Building brands, as anyone knows, takes a lot of time. And effort. And money.
But what if a brand that’s been around for a very long time rose to prominence in a not-quite-Kosher way?
That’s the story of Aunt Jemima, PepsiCo, Quaker Oats and Pinnacle Foods, writes Claire Zillman on Fortune magazine.
So what’s going on?
In a class action lawsuit, D.W. Hunter and Larnell Evans claim that PepsiCo Inc., its subsidiary Quaker Oats Co. (which sells Aunt Jemima syrup), and Pinnacle Foods (which makes Aunt Jemima frozen pancakes) schemed to deny that their great grandmother, Anna Short Harrington, had worked for Quaker Oats while refusing to pay her royalties for 60 years, as products bearing her image brought in millions of dollars in sales.
The lawsuit alleges that Quaker Oats recruited Harrington as she cooked pancakes at the New York State Fair, after which the company used her recipes and trademarked her likeness as Aunt Jemima.

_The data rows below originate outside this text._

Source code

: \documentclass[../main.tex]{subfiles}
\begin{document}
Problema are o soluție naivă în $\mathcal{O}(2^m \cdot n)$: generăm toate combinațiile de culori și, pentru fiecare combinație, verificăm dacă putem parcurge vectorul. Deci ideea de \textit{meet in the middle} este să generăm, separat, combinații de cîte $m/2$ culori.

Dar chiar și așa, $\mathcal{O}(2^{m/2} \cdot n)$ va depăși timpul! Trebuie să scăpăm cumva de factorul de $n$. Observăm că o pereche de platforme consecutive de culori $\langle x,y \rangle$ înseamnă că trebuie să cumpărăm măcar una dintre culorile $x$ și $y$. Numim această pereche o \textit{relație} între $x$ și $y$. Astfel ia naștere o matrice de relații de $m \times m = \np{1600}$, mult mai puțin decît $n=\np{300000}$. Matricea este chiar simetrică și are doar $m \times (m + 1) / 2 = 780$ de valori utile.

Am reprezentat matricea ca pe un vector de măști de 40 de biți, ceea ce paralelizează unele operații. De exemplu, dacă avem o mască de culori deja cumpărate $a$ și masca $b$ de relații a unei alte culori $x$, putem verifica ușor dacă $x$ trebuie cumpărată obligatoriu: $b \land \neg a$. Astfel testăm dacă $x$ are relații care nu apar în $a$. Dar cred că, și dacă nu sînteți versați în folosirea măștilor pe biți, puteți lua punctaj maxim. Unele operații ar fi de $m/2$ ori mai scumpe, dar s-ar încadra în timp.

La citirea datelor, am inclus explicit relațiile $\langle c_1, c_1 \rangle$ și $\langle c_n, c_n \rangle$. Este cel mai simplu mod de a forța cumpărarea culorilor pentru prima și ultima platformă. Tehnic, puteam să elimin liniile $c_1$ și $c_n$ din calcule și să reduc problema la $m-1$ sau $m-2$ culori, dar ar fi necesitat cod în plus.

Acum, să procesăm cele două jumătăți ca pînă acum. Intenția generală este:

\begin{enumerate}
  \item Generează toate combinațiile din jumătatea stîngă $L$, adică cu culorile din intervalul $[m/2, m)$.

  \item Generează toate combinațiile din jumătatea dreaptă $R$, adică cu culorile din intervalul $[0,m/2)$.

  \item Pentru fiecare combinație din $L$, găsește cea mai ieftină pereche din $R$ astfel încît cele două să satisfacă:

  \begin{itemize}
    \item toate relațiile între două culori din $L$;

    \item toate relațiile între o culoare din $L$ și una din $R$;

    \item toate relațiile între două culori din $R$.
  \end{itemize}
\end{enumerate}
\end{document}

A November 1935 ad in Woman’s Home Companion magazine that pictured Harrington’s likeness in a red bandana appeared with the title “Let ol Autie sing in yo’ kitchen”—a headline that the plaintiffs say capitalized on Harrington’s Southern accent and distinct dialect, which stems from the Gullah Geechee culture that was prevalent in South Carolina.
“Throughout the 1930s, the bulk of Aunt Jemima advertising continued to concentrate on the romantic world of ‘plantation flavor,’” the lawsuit says.
More damagingly, for the brand, Claire adds:
Indeed, the Aunt Jemima character has long come under fire for its racist past. In a 2007 interview with NPR, Maurice Manring, author of Slave in a Box: The Strange Career of Aunt Jemima, said that the marketing of Aunt Jemima came of age in an era when middle-class housewives were not able to employ black maids as easily as they once did. The ads targeted the nostalgia for those earlier days. “You can’t have Aunt Jemima today but you can have her recipe and that’s the next best thing,” Manring said, explaining the ads. “And so what we’re talking really about is trying to ease the transition from having someone do something for you to doing it yourself, and that’s where the slavery nostalgia was particularly effective,” he said.
That’s pretty reprehensible…But will the companies settle?
Not sure about the $2B that the lawsuit wants, but maybe at a much lower point – something that just about offsets the cost of rebranding and any negative publicity resulting from a potentially embarrassing lawsuit. Maybe…we shall see in the not too distant future, I think.